Let’s be frank—the Christian faith is not logical.
God himself is a mystery. Not limited by time and space as we are, his ways follow his divine logic and not ours. His Word articulates beautiful puzzles, and he cares not a whit whether the National Academy of Sciences finds him and his ways believable or not. Many basic features of the Christian gospel are paradoxes, that is, seeming contradictions that cannot both be true. And yet they are.
It may have been G. K. Chesterton who best articulated those important observations. In his book Orthodoxy, he had an entire chapter on the paradoxes of the Christian faith. Here are ten of the Bible’s major seeming contradictions. For explanation and solutions, show up at your church each week and your pastor will explain.
1. The true God is one and three at the same time. Illogical? Yep. True? Yep.
2. Jesus Christ is fully human and fully divine at the same time. Not half and half like a mermaid or centaur, but fully both. As he was born in the little animal pen in Bethlehem, he fused together divinity and humanity once and for all and took his human body with him to heaven when he ascended.
3. If people are condemned, it’s their fault. If people are saved, it is to God’s glory.
4. God punishes sinners. God forgives sinners.
5. God through Christ’s work has reconciled the whole world to himself. And yet there are now and will be many people in hell.
6. God has predestined or elected certain people to salvation. And yet our personal evangelism and mission work is absolutely vital and without it people will perish eternally.

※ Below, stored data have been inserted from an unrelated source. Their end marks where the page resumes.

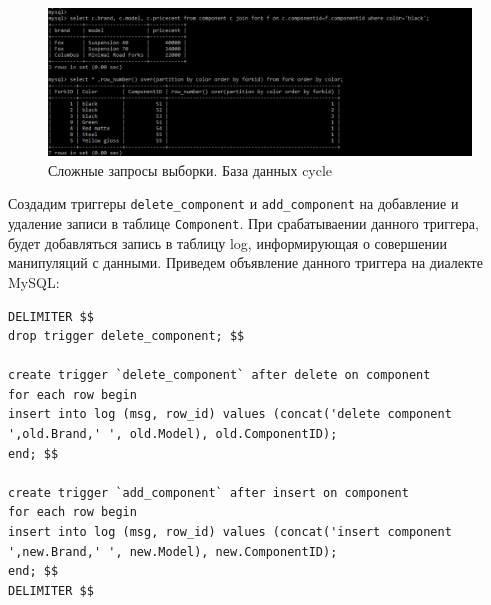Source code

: \documentclass[a4paper,14pt]{extarticle}
\begin{document}
\begin{figure}[h!]
	\centering
	\includegraphics[width=0.7\linewidth]{images/join-window-cycle}
	\caption{Сложные запросы выборки. База данных cycle}
	\label{fig:join-window-cycle}
\end{figure}


Создадим триггеры \texttt{delete\_component} и  \texttt{add\_component} на добавление и удаление записи в таблице \texttt{Component}. При срабатываении данного триггера, будет добавляться запись в таблицу log, информирующая о совершении манипуляций с данными.
\newpage\hfill\newpage
Приведем объявление данного триггера на диалекте MySQL:
\lstset{
	language=sql
}
\begin{lstlisting}
DELIMITER $$
drop trigger delete_component; $$

create trigger `delete_component` after delete on component
for each row begin
insert into log (msg, row_id) values (concat('delete component ',old.Brand,' ', old.Model), old.ComponentID);
end; $$

create trigger `add_component` after insert on component
for each row begin
insert into log (msg, row_id) values (concat('insert component ',new.Brand,' ', new.Model), new.ComponentID);
end; $$
DELIMITER $$
\end{lstlisting}








\end{document}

7. In 1 Corinthians chapter 7, St. Paul strongly recommends the single life. In 1 Corinthians chapter 7, St. Paul strongly recommends married life.
8. We are saved by grace (universally inclusive) through faith (exclusive to believers).
9. Works without faith are as filthy rags before God. Faith without works is dead.
10. “That is why, for Christ’s sake, I delight in weaknesses, in insults, in hardships, in persecutions, in difficulties. For when I am weak, then I am strong” (2 Corinthians 12:10).